>>>>>
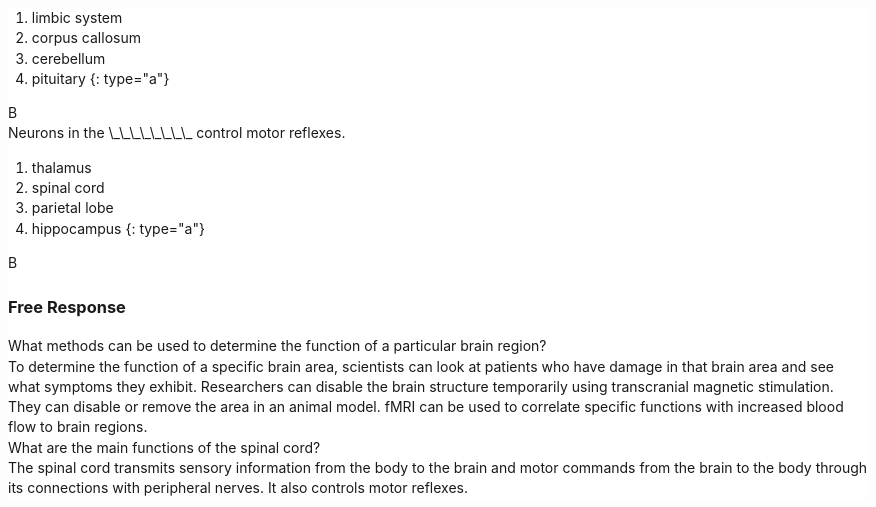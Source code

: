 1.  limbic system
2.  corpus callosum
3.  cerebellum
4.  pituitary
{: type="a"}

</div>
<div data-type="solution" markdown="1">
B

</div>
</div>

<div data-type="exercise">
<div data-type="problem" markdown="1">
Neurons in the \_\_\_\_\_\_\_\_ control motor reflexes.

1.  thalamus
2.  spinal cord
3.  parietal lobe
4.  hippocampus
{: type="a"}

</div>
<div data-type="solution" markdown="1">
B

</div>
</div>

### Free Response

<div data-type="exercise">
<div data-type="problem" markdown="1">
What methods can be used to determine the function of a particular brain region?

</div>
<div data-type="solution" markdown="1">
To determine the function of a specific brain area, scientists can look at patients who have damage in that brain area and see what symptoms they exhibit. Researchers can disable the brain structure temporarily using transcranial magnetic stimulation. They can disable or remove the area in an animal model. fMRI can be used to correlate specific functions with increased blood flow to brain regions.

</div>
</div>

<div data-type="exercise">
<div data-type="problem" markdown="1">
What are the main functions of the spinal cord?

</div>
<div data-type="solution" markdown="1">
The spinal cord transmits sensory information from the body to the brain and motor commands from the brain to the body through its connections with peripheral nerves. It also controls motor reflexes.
<<<<<
>>>>>
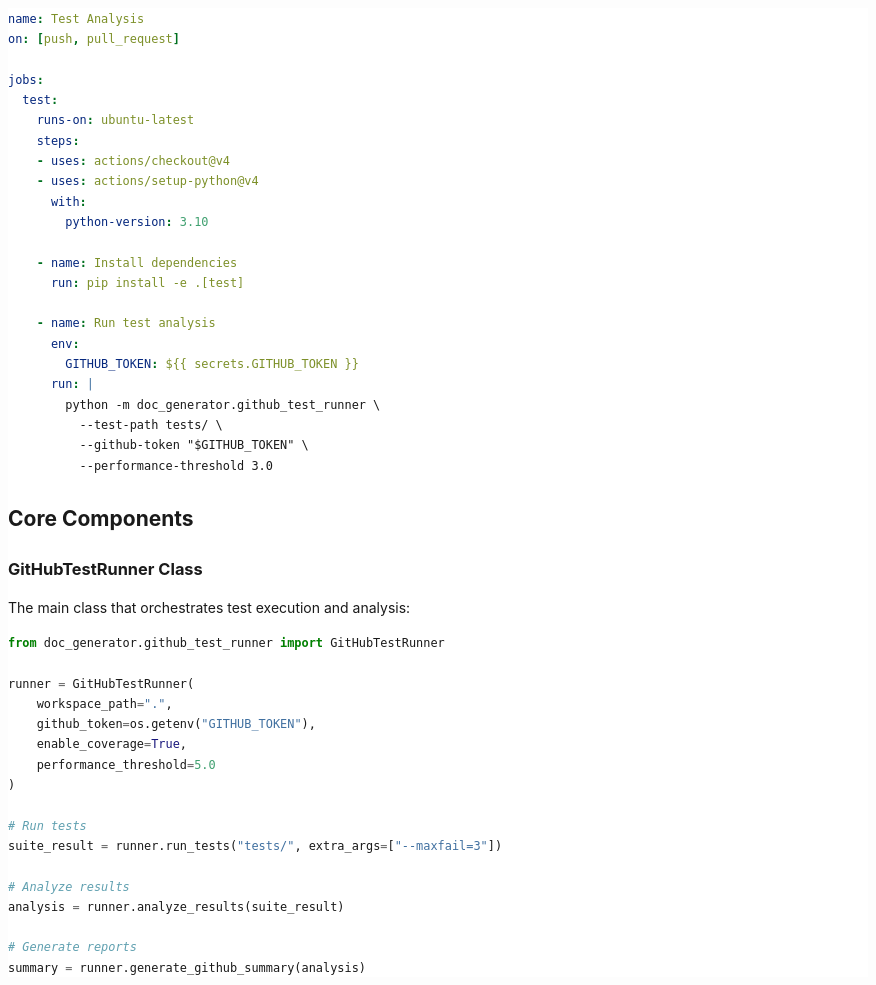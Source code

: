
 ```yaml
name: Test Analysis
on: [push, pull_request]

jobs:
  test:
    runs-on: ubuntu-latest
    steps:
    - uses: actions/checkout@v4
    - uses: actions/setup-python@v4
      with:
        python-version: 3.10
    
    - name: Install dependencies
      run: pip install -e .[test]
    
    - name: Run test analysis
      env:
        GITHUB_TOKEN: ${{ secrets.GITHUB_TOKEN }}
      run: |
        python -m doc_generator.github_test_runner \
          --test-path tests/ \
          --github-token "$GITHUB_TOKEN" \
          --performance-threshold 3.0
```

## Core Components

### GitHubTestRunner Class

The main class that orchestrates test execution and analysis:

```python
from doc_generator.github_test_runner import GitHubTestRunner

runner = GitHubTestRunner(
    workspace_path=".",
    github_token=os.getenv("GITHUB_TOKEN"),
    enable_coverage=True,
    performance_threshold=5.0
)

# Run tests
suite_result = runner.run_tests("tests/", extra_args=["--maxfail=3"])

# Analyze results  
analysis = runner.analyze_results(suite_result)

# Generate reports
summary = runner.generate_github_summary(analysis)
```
<<<<<
Whenever a line in the listing above includes the word "main", return that line.

■ **PROBLEM SOLUTION**
What are the main functions of the spinal cord?
The main class that orchestrates test execution and analysis:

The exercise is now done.